Namun, jawaban perempuan 24 tahun yang masih tercatat sebagai mahasiswa di sebuah kampus swasta di Yogyakarta itu seakan menegaskan bahwa gamelan, dengan sejumlah catatan, masih mampu menjadi bagian dari musik kiwari (kekinian) yang didengar generasi muda sekarang ini.

Mengenal Alat Musik Gamelan

Untuk yang belum tahu, gamelan adalah seperangkat alat musik tradisional yang dimainkan secara kolaboratif. Di Indonesia, alat musik yang tercatat sebagai Warisan Budaya Tak Benda UNESCO dari Indonesia pada 21 Desember 2021 ini banyak dipakai dalam musik tradisional khususnya di Jawa, Bali, dan Sunda.

Gamelan terdiri atas sejumlah instrumen seperti kendang (drum), bonang (gong-gong kecil), saron (alat musik dengan bilah logam), slenthem (alat musik dengan bilah logam tipis), dan gong. Karena memiliki peran dan cara memainkan yang berbeda, setiap instrumen biasanya dimainkan oleh pemain berbeda.

Awalnya, gamelan adalah instrumen yang biasa digunakan sebagai musik pengiring tarian, pergelaran wayang, acara pernikahan, hingga acara adat atau keagamaan. Namun, seiring dengan perkembangan waktu, gamelan juga berdiri sendiri sebagai satu musik utuh, bukan sekadar pengiring.

Gamelan yang sebagian besar dimainkan dengan cara dipukul atau ditabuh menggunakan sistem pentatonis (slendro dan pelog) atau lima nada. Sementara itu, alat musik modern kebanyakan saat ini menggunakan diatonis (mayor dan minor) dengan tujuh nada dan kromatis (12 nada dengan interval setengah nada).
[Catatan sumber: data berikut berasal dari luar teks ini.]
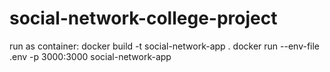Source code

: # social-network-college-project
run as container: 
docker build -t social-network-app .
docker run --env-file .env -p 3000:3000 social-network-app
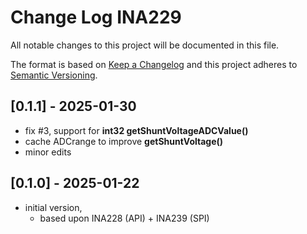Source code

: # Change Log INA229

All notable changes to this project will be documented in this file.

The format is based on [Keep a Changelog](http://keepachangelog.com/)
and this project adheres to [Semantic Versioning](http://semver.org/).


## [0.1.1] - 2025-01-30
- fix #3, support for **int32 getShuntVoltageADCValue()**
- cache ADCrange to improve **getShuntVoltage()**
- minor edits

## [0.1.0] - 2025-01-22
- initial version, 
  - based upon INA228 (API) + INA239 (SPI)

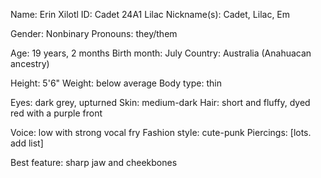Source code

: Name: Erin Xilotl
ID: Cadet 24A1 Lilac
Nickname(s): Cadet, Lilac, Em

Gender: Nonbinary
Pronouns: they/them

Age: 19 years, 2 months
Birth month: July
Country: Australia (Anahuacan ancestry)

Height: 5'6"
Weight: below average
Body type: thin

Eyes: dark grey, upturned
Skin: medium-dark
Hair: short and fluffy, dyed red with a purple front

Voice: low with strong vocal fry
Fashion style: cute-punk
Piercings: [lots. add list]

Best feature: sharp jaw and cheekbones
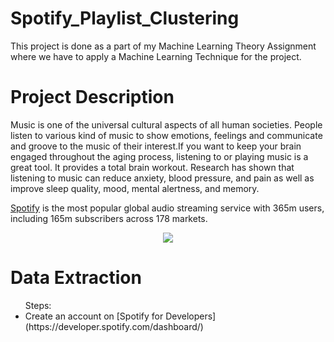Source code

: # Spotify_Playlist_Clustering
This project is done as a part of my Machine Learning Theory Assignment where we have 
to apply a Machine Learning Technique for the project.

# Project Description

Music is one of the universal cultural aspects of all human societies. People listen to various kind of music to show emotions, feelings and communicate
and groove to the music of their interest.If you want to keep your brain engaged throughout the aging process, listening to or playing music is a great tool.
It provides a total brain workout. Research has shown that listening to music can reduce anxiety, blood pressure, and pain as well as improve sleep quality, mood, mental alertness, and memory.

[Spotify](https://www.spotify.com) is the most popular global audio streaming service with 365m users, including 165m subscribers across 178 markets.
<p align="center" >
  <img src="https://developer.spotify.com/assets/branding-guidelines/logo@2x.png" >
</p>

# Data Extraction
<ul> Steps:
  <li> Create an account on [Spotify for Developers](https://developer.spotify.com/dashboard/)</li>
</ul>
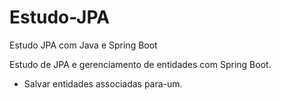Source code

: # Estudo-JPA
Estudo JPA com Java e Spring Boot

Estudo de JPA e gerenciamento de entidades com Spring Boot.
 - Salvar entidades associadas para-um.

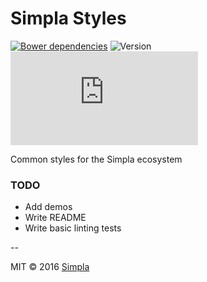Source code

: # Simpla Styles
[![Bower dependencies][bowerdeps-badge]][bowerdeps-url] ![Version][bower-badge] ![Size][size-badge]

Common styles for the Simpla ecosystem

### TODO
- Add demos
- Write README
- Write basic linting tests

--

MIT © 2016 [Simpla](https://www.simpla.io)

[bower-badge]: https://img.shields.io/bower/v/simpla-styles.svg
[bowerdeps-badge]: https://img.shields.io/gemnasium/SimpleElements/simpla-styles.svg
[bowerdeps-url]: https://gemnasium.com/bower/simpla-styles
[size-badge]: https://badges.herokuapp.com/size/github/SimpleElements/simpla-styles/master/simple-button.html?gzip=true&color=blue
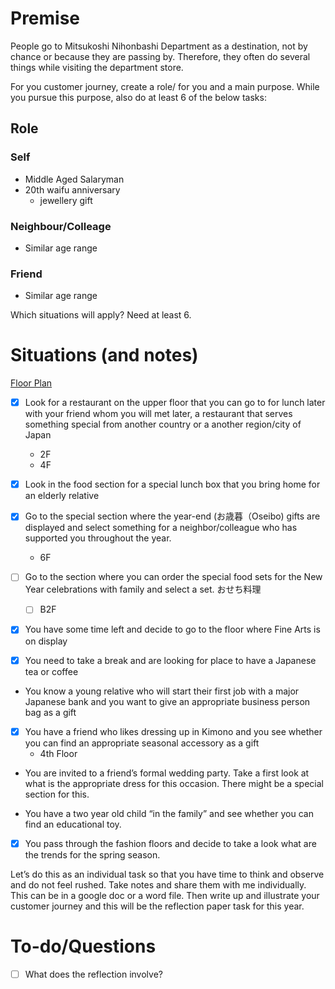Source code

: 
# Premise
People go to Mitsukoshi Nihonbashi Department as a destination, not by chance or because they are passing by. Therefore, they often do several things while visiting the department store.

For you customer journey, create a role/ for you and a main purpose. While you pursue this purpose, also do at least 6 of the below tasks:

## Role
### Self
* Middle Aged Salaryman
* 20th waifu anniversary
    * jewellery gift

### Neighbour/Colleage
* Similar age range

### Friend
* Similar age range

Which situations will apply?
Need at least 6.

 
# Situations (and notes)

[Floor Plan](https://www.mistore.jp/store/nihombashi/shops.html)

- [x] Look for a restaurant on the upper floor that you can go to for lunch later with your friend whom you will met later, a restaurant that serves something special from another country or a another region/city of Japan
    - 2F
    - 4F

- [x] Look in the food section for a special lunch box that you bring home for an elderly relative

- [x] Go to the special section where the year-end (お歳暮（Oseibo) gifts are displayed and select something for a neighbor/colleague who has supported you throughout the year.
  - 6F 

- [ ] Go to the section where you can order the special food sets for the New Year celebrations with family and select a set. おせち料理 
  - [ ] B2F

- [x] You have some time left and decide to go to the floor where Fine Arts is on display

- [x] You need to take a break and are looking for place to have a Japanese tea or coffee

* You know a young relative who will start their first job with a major Japanese bank and you want to give an appropriate business person bag as a gift

- [x] You have a friend who likes dressing up in Kimono and you see whether you can find an appropriate seasonal accessory as a gift
  - 4th Floor

* You are invited to a friend’s formal wedding party. Take a first look at what is the appropriate dress for this occasion. There might be a special section for this.

* You have a two year old child “in the family” and see whether you can find an educational toy.

- [x] You pass through the fashion floors and decide to take a look what are the trends for the spring season.

Let’s do this as an individual task so that you have time to think and observe and do not feel rushed. Take notes and share them with me individually. This can be in a google doc or a word file. Then write up and illustrate your customer journey and this will be the reflection paper task for this year.

# To-do/Questions
- [ ] What does the reflection involve? 
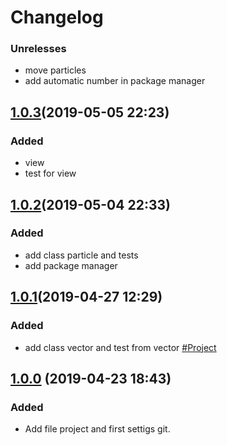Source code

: # Changelog
### Unrelesses
- move particles
- add automatic number in package manager
## [1.0.3](https://github.com/Tais1990/Network/tree/v1.0.3)(2019-05-05 22:23)
### Added
- view
- test for view
## [1.0.2](https://github.com/Tais1990/Network/tree/v1.0.2)(2019-05-04 22:33)
### Added
- add class particle and tests
- add package manager
## [1.0.1](https://github.com/Tais1990/Network/tree/v1.0.1)(2019-04-27 12:29)
### Added
- add class vector and test from vector [#Project](https://github.com/Tais1990/Network/projects/1#card-20712500)
## [1.0.0]() (2019-04-23 18:43)
### Added
- Add file project and first settigs git.

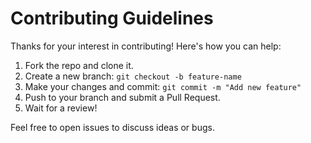 # Contributing Guidelines

Thanks for your interest in contributing! Here's how you can help:

1. Fork the repo and clone it.
2. Create a new branch: `git checkout -b feature-name`
3. Make your changes and commit: `git commit -m "Add new feature"`
4. Push to your branch and submit a Pull Request.
5. Wait for a review!

Feel free to open issues to discuss ideas or bugs.
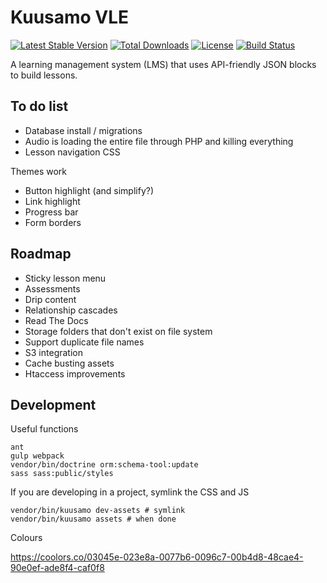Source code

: Kuusamo VLE
===========

[![Latest Stable Version](https://poser.pugx.org/kuusamo/core/v)](//packagist.org/packages/kuusamo/core)
[![Total Downloads](https://poser.pugx.org/kuusamo/core/downloads)](//packagist.org/packages/kuusamo/core)
[![License](https://poser.pugx.org/kuusamo/core/license)](//packagist.org/packages/kuusamo/core)
[![Build Status](https://travis-ci.org/kuusamo/core.svg?branch=master)](https://travis-ci.org/kuusamo/core)

A learning management system (LMS) that uses API-friendly JSON blocks to build lessons.


To do list
----------

* Database install / migrations
* Audio is loading the entire file through PHP and killing everything
* Lesson navigation CSS

Themes work

* Button highlight (and simplify?)
* Link highlight
* Progress bar
* Form borders


Roadmap
-------

* Sticky lesson menu
* Assessments
* Drip content
* Relationship cascades
* Read The Docs
* Storage folders that don't exist on file system
* Support duplicate file names
* S3 integration
* Cache busting assets
* Htaccess improvements


Development
-----------

Useful functions

    ant
    gulp webpack
    vendor/bin/doctrine orm:schema-tool:update
    sass sass:public/styles

If you are developing in a project, symlink the CSS and JS

    vendor/bin/kuusamo dev-assets # symlink
    vendor/bin/kuusamo assets # when done

Colours

https://coolors.co/03045e-023e8a-0077b6-0096c7-00b4d8-48cae4-90e0ef-ade8f4-caf0f8

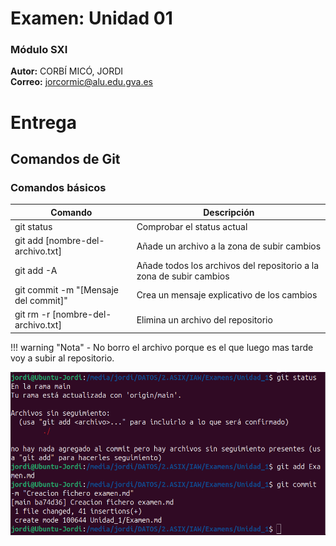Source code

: # Examen: Unidad 01  



### Módulo SXI

**Autor:** CORBÍ MICÓ, JORDI  
**Correo:** jorcormic@alu.edu.gva.es

# Entrega

## Comandos de Git

### Comandos básicos

| Comando  | Descripción |
|---------------|---------------|
| git status | Comprobar el status actual |
| git add [nombre-del-archivo.txt] | Añade un archivo a la zona de subir cambios |
| git add -A | Añade todos los archivos del repositorio a la zona de subir cambios |
| git commit -m "[Mensaje del commit]" | Crea un mensaje explicativo de los cambios |
| git rm -r [nombre-del-archivo.txt] | Elimina un archivo del repositorio |

!!! warning "Nota"
    - No borro el archivo porque es el que luego mas tarde voy a subir al repositorio.

![alt text](<img/Captura desde 2024-10-04 12-16-24.png>)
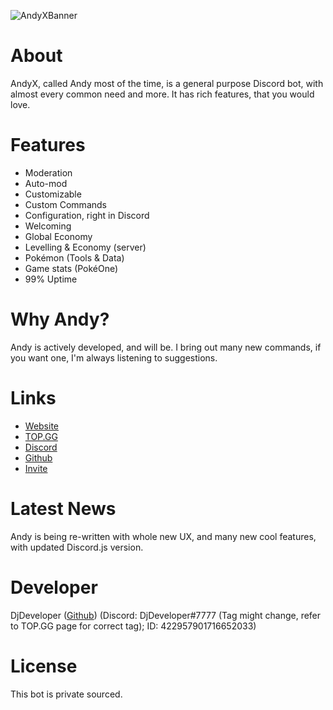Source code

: ![AndyXBanner]()

# About
AndyX, called Andy most of the time, is a general purpose Discord bot, with almost every common need and more. It has rich features, that you would love.

# Features
* Moderation
* Auto-mod
* Customizable
* Custom Commands
* Configuration, right in Discord
* Welcoming
* Global Economy
* Levelling & Economy (server)
* Pokémon (Tools & Data)
* Game stats (PokéOne)
* 99% Uptime

# Why Andy?
Andy is actively developed, and will be. I bring out many new commands, if you want one, I'm always listening to suggestions.

# Links
* [Website](https://andy.djdev.tech)
* [TOP.GG](https://top.gg/bot/557513988217241601)
* [Discord](https://discord.gg/nCcKRvr)
* [Github](https://github.com/DiljitSandhuDev/AndyX)
* [Invite](https://discordapp.com/api/oauth2/authorize?client_id=557513988217241601&permissions=2084437207&redirect_uri=https%3A%2F%2Fandy.djdev.tech&scope=bot)

# Latest News
Andy is being re-written with whole new UX, and many new cool features, with updated Discord.js version.

# Developer
DjDeveloper ([Github](https://github.com/DiljitSandhuDev)) (Discord: DjDeveloper#7777 (Tag might change, refer to TOP.GG page for correct tag); ID: 422957901716652033)

# License
This bot is private sourced.
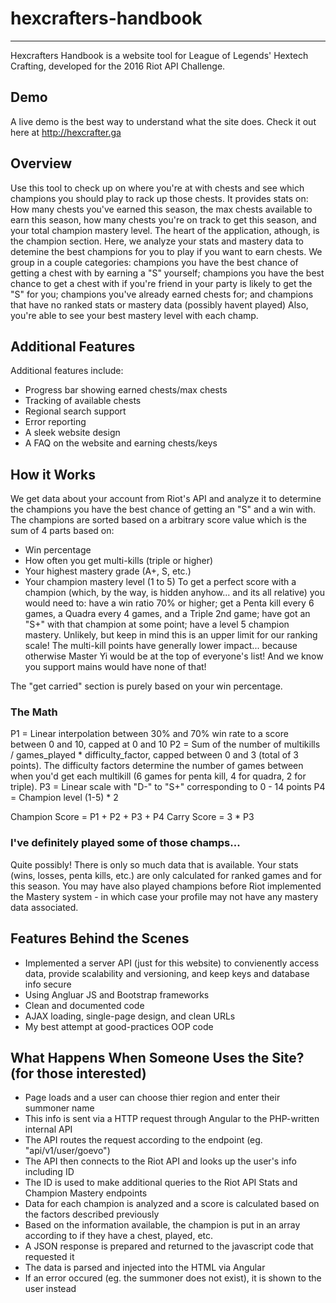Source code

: # hexcrafters-handbook
------
Hexcrafters Handbook is a website tool for League of Legends' Hextech Crafting, developed for the 2016 Riot API Challenge.

## Demo
A live demo is the best way to understand what the site does. Check it out here at http://hexcrafter.ga

## Overview
Use this tool to check up on where you're at with chests and see which champions you should play to rack up those chests. It provides stats on: How many chests you've earned this season, the max chests available to earn this season, how many chests you're on track to get this season, and your total champion mastery level.
The heart of the application, athough, is the champion section. Here, we analyze your stats and mastery data to detemine the best champions for you to play if you want to earn chests. We group in a couple categories: champions you have the best chance of getting a chest with by earning a "S" yourself; champions you have the best chance to get a chest with if you're friend in your party is likely to get the "S" for you; champions you've already earned chests for; and champions that have no ranked stats or mastery data (possibly havent played)
Also, you're able to see your best mastery level with each champ.

## Additional Features
Additional features include:
- Progress bar showing earned chests/max chests
- Tracking of available chests
- Regional search support
- Error reporting
- A sleek website design
- A FAQ on the website and earning chests/keys

## How it Works
We get data about your account from Riot's API and analyze it to determine the champions you have the best chance of getting an "S" and a win with. The champions are sorted based on a arbitrary score value which is the sum of 4 parts based on:
- Win percentage
- How often you get multi-kills (triple or higher)
- Your highest mastery grade (A+, S, etc.)
- Your champion mastery level (1 to 5)
To get a perfect score with a champion (which, by the way, is hidden anyhow... and its all relative) you would need to: have a win ratio 70% or higher; get a Penta kill every 6 games, a Quadra every 4 games, and a Triple 2nd game; have got an "S+" with that champion at some point; have a level 5 champion mastery. Unlikely, but keep in mind this is an upper limit for our ranking scale! The multi-kill points have generally lower impact... because otherwise Master Yi would be at the top of everyone's list! And we know you support mains would have none of that!

The "get carried" section is purely based on your win percentage.

### The Math
P1 = Linear interpolation between 30% and 70% win rate to a score between 0 and 10, capped at 0 and 10
P2 = Sum of the number of multikills / games_played * difficulty_factor, capped between 0 and 3 (total of 3 points). The difficulty factors determine the number of games between when you'd get each multikill (6 games for penta kill, 4 for quadra, 2 for triple).
P3 = Linear scale with "D-" to "S+" corresponding to 0 - 14 points
P4 = Champion level (1-5) * 2

Champion Score = P1 + P2 + P3 + P4
Carry Score = 3 * P3 

### I've definitely played some of those champs...
Quite possibly! There is only so much data that is available. Your stats (wins, losses, penta kills, etc.) are only calculated for ranked games and for this season. You may have also played champions before Riot implemented the Mastery system - in which case your profile may not have any mastery data associated.

## Features Behind the Scenes
- Implemented a server API (just for this website) to convienently access data, provide scalability and versioning, and keep keys and database info secure
- Using Angluar JS and Bootstrap frameworks
- Clean and documented code
- AJAX loading, single-page design, and clean URLs
- My best attempt at good-practices OOP code

## What Happens When Someone Uses the Site? (for those interested)
- Page loads and a user can choose thier region and enter their summoner name
- This info is sent via a HTTP request through Angular to the PHP-written internal API
- The API routes the request according to the endpoint (eg. "api/v1/user/goevo")
- The API then connects to the Riot API and looks up the user's info including ID
- The ID is used to make additional queries to the Riot API Stats and Champion Mastery endpoints
- Data for each champion is analyzed and a score is calculated based on the factors described previously
- Based on the information available, the champion is put in an array according to if they have a chest, played, etc.
- A JSON response is prepared and returned to the javascript code that requested it
- The data is parsed and injected into the HTML via Angular
- If an error occured (eg. the summoner does not exist), it is shown to the user instead
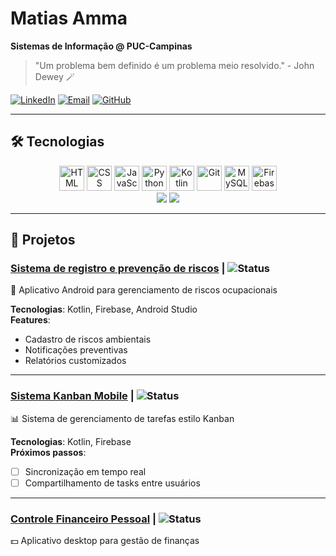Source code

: # **Matias Amma**
**Sistemas de Informação @ PUC-Campinas**

> "Um problema bem definido é um problema meio resolvido." - John Dewey 🪄

[![LinkedIn](https://img.shields.io/badge/-LinkedIn-0A66C2?style=for-the-badge&logo=linkedin&logoColor=white)](https://www.linkedin.com/in/matias-amma-69b5b5177/)
[![Email](https://img.shields.io/badge/-Email-D14836?style=for-the-badge&logo=gmail&logoColor=white)](mailto:matiasamma@gmail.com)
[![GitHub](https://img.shields.io/badge/-GitHub-181717?style=for-the-badge&logo=github&logoColor=white)](https://github.com/Makezuko)

---
## 🛠️ Tecnologias

<div align="center">
  <img alt="HTML" title="HTML" width="40px" src="https://cdn.jsdelivr.net/gh/devicons/devicon/icons/html5/html5-original.svg" />
  <img alt="CSS" title="CSS" width="40px" src="https://cdn.jsdelivr.net/gh/devicons/devicon/icons/css3/css3-original.svg" />
  <img alt="JavaScript" title="JavaScript" width="40px" src="https://cdn.jsdelivr.net/gh/devicons/devicon/icons/javascript/javascript-original.svg" />
  <img alt="Python" title="Python" width="40px" src="https://cdn.jsdelivr.net/gh/devicons/devicon/icons/python/python-original.svg" />
  <img alt="Kotlin" title="Kotlin" width="40px" src="https://cdn.jsdelivr.net/gh/devicons/devicon/icons/kotlin/kotlin-original.svg" />
  <img alt="Git" title="Git" width="40px" src="https://cdn.jsdelivr.net/gh/devicons/devicon/icons/git/git-original.svg" />
  <img alt="MySQL" title="MySQL" width="40px" src="https://cdn.jsdelivr.net/gh/devicons/devicon/icons/mysql/mysql-original.svg" />
  <img alt="Firebase" title="Firebase" width="40px" src="https://cdn.jsdelivr.net/gh/devicons/devicon/icons/firebase/firebase-plain.svg" />
</div>

<div align="center">
  <img src="https://github-readme-stats.vercel.app/api/top-langs/?username=Makezuko&theme=vue-dark&hide_border=true&layout=compact" />
  <img src="https://github-readme-stats.vercel.app/api?username=Makezuko&show_icons=true&theme=vue-dark&hide_border=true" />
</div>

---
## 🚀 Projetos

### [Sistema de registro e prevenção de riscos](https://github.com/Otavio66/ProjetoIntegrador) | ![Status](https://img.shields.io/badge/status-em%20desenvolvimento-yellow)
📱 Aplicativo Android para gerenciamento de riscos ocupacionais

**Tecnologias**: Kotlin, Firebase, Android Studio  
**Features**:
- Cadastro de riscos ambientais
- Notificações preventivas
- Relatórios customizados

---

### [Sistema Kanban Mobile](https://github.com/Makezuko/attDispositivosMoveis) | ![Status](https://img.shields.io/badge/status-em%20desenvolvimento-yellow)
📊 Sistema de gerenciamento de tarefas estilo Kanban

**Tecnologias**: Kotlin, Firebase  
**Próximos passos**:
- [ ] Sincronização em tempo real
- [ ] Compartilhamento de tasks entre usuários

---

### [Controle Financeiro Pessoal](https://github.com/Makezuko/projeto_financeiro) | ![Status](https://img.shields.io/badge/status-em%20desenvolvimento-yellow)
💵 Aplicativo desktop para gestão de finanças
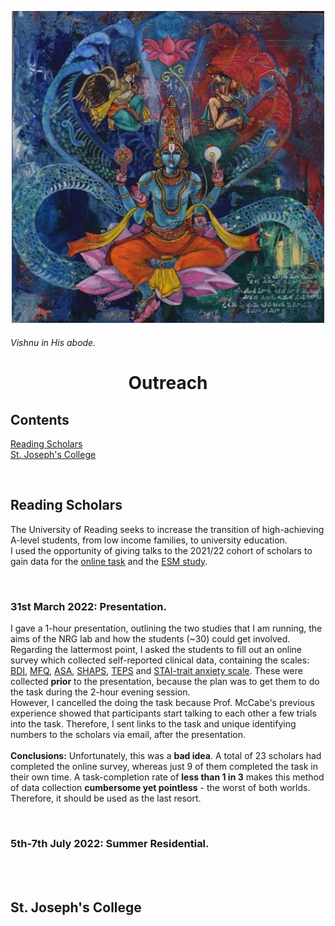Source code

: <p align="center"> <img width="500" src="imgs/vishnu.jpeg" alt="vishnu"> </p>

###### *Vishnu in His abode.* <br>

<h1 align="center"> Outreach </h1>

## Contents
[Reading Scholars](outreach.md#reading-scholars)<br>
[St. Joseph's College](outreach.md#st-josephs-college)<br>

<br>

## Reading Scholars
The University of Reading seeks to increase the transition of high-achieving A-level students, from low income families, to university education.<br>
I used the opportunity of giving talks to the 2021/22 cohort of scholars to gain data for the [online task](task.md) and the [ESM study](esm1.md). 

<br>

### 31st March 2022: Presentation.
I gave a 1-hour presentation, outlining the two studies that I am running, the aims of the NRG lab and how the students (~30) could get involved.
<br>
Regarding the lattermost point, I asked the students to fill out an online survey which collected self-reported clinical data, containing the scales: [BDI](https://www.ismanet.org/doctoryourspirit/pdfs/Beck-Depression-Inventory-BDI.pdf), [MFQ](https://devepi.duhs.duke.edu/files/2018/03/MFQ-Adult-Self-Report-Long.pdf), [ASA](https://psycnet.apa.org/record/2021-31031-001), [SHAPS](https://www.ncbi.nlm.nih.gov/pmc/articles/PMC2957191/), [TEPS](http://citeseerx.ist.psu.edu/viewdoc/download?doi=10.1.1.379.8517&rep=rep1&type=pdf) and [STAI-trait anxiety scale](https://oml.eular.org/sysModules/obxOML/docs/id_150/State-Trait-Anxiety-Inventory.pdf). These were collected **prior** to the presentation, because the plan was to get them to do the task during the 2-hour evening session. 
<br>
However, I cancelled the doing the task because Prof. McCabe's previous experience showed that participants start talking to each other a few trials into the task. Therefore, I sent links to the task and unique identifying numbers to the scholars via email, after the presentation. 
<br>
<br>
**Conclusions:** Unfortunately, this was a **bad idea**. A total of 23 scholars had completed the online survey, whereas just 9 of them completed the task in their own time. A task-completion rate of **less than 1 in 3** makes this method of data collection **cumbersome yet pointless** - the worst of both worlds. Therefore, it should be used as the last resort.

<br>

### 5th-7th July 2022: Summer Residential.



<br>
<br>

## St. Joseph's College
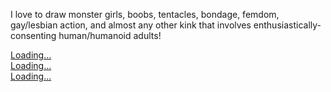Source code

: I love to draw monster girls, boobs, tentacles, bondage, femdom, gay/lesbian action, and almost any other kink that involves enthusiastically-consenting human/humanoid adults!

<script width="400px" src="https://gumroad.com/js/gumroad-embed.js"></script>
<div class="gumroad-product-embed" data-gumroad-product-id="ekxeA"><a href="https://gumroad.com/l/ekxeA">Loading...</a></div>
<script width="400px" src="https://gumroad.com/js/gumroad-embed.js"></script>
<div class="gumroad-product-embed" data-gumroad-product-id="qqvek"><a href="https://gumroad.com/l/qqvek">Loading...</a></div>
<script width="400px" src="https://gumroad.com/js/gumroad-embed.js"></script>
<div class="gumroad-product-embed" data-gumroad-product-id="cUMdr"><a href="https://gumroad.com/l/cUMdr">Loading...</a></div>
Relevansi Gamelan Saat Ini

Perbedaan nada antara gamelan dengan alat musik modern saat acap dianggap sebagai dinding penghalang bagi pemusik masa kini. (Shutterstock via Wonderverseindonesia)

Perbedaan nada antara gamelan dengan alat musik modern saat acap dianggap sebagai dinding penghalang bagi para pemusik. Namun, sepertinya hal ini terpatahkan saat lagu "Lathi" bikinan Weird Genius yang memadukan gamelan Jawa dengan EDM mendapatkan sambutan luar biasa di kancah global.

Weird Genius tentu bukanlah yang pertama. Di kancah internasional, ada penyanyi Islandia Björk yang telah mengintegrasikan elemen gamelan dalam karya-karya mereka sejak 1990-an. Sejak remaja, penyanyi bergenre alternatif dan folk itu telah berkenalan dengan gamelan.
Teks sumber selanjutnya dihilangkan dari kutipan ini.